* EXERCISE REQUIREMENTS
Please return each of the entries that follow, unchanged in every word.

Excerpts from a dataset:
········
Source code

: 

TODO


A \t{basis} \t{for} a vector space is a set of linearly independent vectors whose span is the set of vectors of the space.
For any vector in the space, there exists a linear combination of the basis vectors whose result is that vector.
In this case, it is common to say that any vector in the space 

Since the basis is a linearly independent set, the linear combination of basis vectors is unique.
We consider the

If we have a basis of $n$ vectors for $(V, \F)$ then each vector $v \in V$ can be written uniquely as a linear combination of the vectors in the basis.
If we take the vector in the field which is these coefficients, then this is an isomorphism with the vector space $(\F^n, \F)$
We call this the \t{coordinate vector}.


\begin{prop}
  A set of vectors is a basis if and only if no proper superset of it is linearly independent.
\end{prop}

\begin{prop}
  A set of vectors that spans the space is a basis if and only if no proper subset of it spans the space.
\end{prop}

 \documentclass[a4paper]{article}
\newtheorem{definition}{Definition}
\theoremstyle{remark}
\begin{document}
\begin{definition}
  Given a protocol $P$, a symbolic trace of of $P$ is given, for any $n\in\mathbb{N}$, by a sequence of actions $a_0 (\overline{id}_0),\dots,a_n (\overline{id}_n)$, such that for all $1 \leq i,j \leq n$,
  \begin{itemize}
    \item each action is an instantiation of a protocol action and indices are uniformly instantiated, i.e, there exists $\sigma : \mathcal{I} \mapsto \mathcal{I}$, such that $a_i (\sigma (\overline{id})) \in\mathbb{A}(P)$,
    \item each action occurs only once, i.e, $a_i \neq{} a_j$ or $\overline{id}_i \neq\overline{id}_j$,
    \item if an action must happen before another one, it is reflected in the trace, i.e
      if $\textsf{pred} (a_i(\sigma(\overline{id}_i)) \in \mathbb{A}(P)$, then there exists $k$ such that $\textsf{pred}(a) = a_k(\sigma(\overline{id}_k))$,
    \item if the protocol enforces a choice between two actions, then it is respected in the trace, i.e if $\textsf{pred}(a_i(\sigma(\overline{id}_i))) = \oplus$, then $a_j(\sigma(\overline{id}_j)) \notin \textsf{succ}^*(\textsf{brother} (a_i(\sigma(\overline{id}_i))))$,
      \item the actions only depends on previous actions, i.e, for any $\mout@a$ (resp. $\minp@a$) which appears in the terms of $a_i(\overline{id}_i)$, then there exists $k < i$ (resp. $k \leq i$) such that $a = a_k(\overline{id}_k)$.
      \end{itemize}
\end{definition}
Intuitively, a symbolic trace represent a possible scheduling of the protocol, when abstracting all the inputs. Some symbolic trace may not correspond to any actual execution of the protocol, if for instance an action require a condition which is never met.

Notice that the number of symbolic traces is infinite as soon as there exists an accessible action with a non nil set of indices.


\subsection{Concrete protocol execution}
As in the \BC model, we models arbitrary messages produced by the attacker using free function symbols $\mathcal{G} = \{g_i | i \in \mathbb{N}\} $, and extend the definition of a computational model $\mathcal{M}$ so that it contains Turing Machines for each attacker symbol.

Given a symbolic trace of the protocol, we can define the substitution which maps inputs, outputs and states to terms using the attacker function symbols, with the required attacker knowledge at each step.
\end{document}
········
* WRITTEN RESPONSE
Source code

: 

TODO


A \t{basis} \t{for} a vector space is a set of linearly independent vectors whose span is the set of vectors of the space.
For any vector in the space, there exists a linear combination of the basis vectors whose result is that vector.
In this case, it is common to say that any vector in the space 

Since the basis is a linearly independent set, the linear combination of basis vectors is unique.
We consider the

If we have a basis of $n$ vectors for $(V, \F)$ then each vector $v \in V$ can be written uniquely as a linear combination of the vectors in the basis.
If we take the vector in the field which is these coefficients, then this is an isomorphism with the vector space $(\F^n, \F)$
We call this the \t{coordinate vector}.


\begin{prop}
  A set of vectors is a basis if and only if no proper superset of it is linearly independent.
\end{prop}

\begin{prop}
  A set of vectors that spans the space is a basis if and only if no proper subset of it spans the space.
\end{prop}

 \documentclass[a4paper]{article}
\newtheorem{definition}{Definition}
\theoremstyle{remark}
\begin{document}
\begin{definition}
  Given a protocol $P$, a symbolic trace of of $P$ is given, for any $n\in\mathbb{N}$, by a sequence of actions $a_0 (\overline{id}_0),\dots,a_n (\overline{id}_n)$, such that for all $1 \leq i,j \leq n$,
  \begin{itemize}
    \item each action is an instantiation of a protocol action and indices are uniformly instantiated, i.e, there exists $\sigma : \mathcal{I} \mapsto \mathcal{I}$, such that $a_i (\sigma (\overline{id})) \in\mathbb{A}(P)$,
    \item each action occurs only once, i.e, $a_i \neq{} a_j$ or $\overline{id}_i \neq\overline{id}_j$,
    \item if an action must happen before another one, it is reflected in the trace, i.e
      if $\textsf{pred} (a_i(\sigma(\overline{id}_i)) \in \mathbb{A}(P)$, then there exists $k$ such that $\textsf{pred}(a) = a_k(\sigma(\overline{id}_k))$,
    \item if the protocol enforces a choice between two actions, then it is respected in the trace, i.e if $\textsf{pred}(a_i(\sigma(\overline{id}_i))) = \oplus$, then $a_j(\sigma(\overline{id}_j)) \notin \textsf{succ}^*(\textsf{brother} (a_i(\sigma(\overline{id}_i))))$,
      \item the actions only depends on previous actions, i.e, for any $\mout@a$ (resp. $\minp@a$) which appears in the terms of $a_i(\overline{id}_i)$, then there exists $k < i$ (resp. $k \leq i$) such that $a = a_k(\overline{id}_k)$.
      \end{itemize}
\end{definition}
Intuitively, a symbolic trace represent a possible scheduling of the protocol, when abstracting all the inputs. Some symbolic trace may not correspond to any actual execution of the protocol, if for instance an action require a condition which is never met.

Notice that the number of symbolic traces is infinite as soon as there exists an accessible action with a non nil set of indices.


\subsection{Concrete protocol execution}
As in the \BC model, we models arbitrary messages produced by the attacker using free function symbols $\mathcal{G} = \{g_i | i \in \mathbb{N}\} $, and extend the definition of a computational model $\mathcal{M}$ so that it contains Turing Machines for each attacker symbol.

Given a symbolic trace of the protocol, we can define the substitution which maps inputs, outputs and states to terms using the attacker function symbols, with the required attacker knowledge at each step.
\end{document}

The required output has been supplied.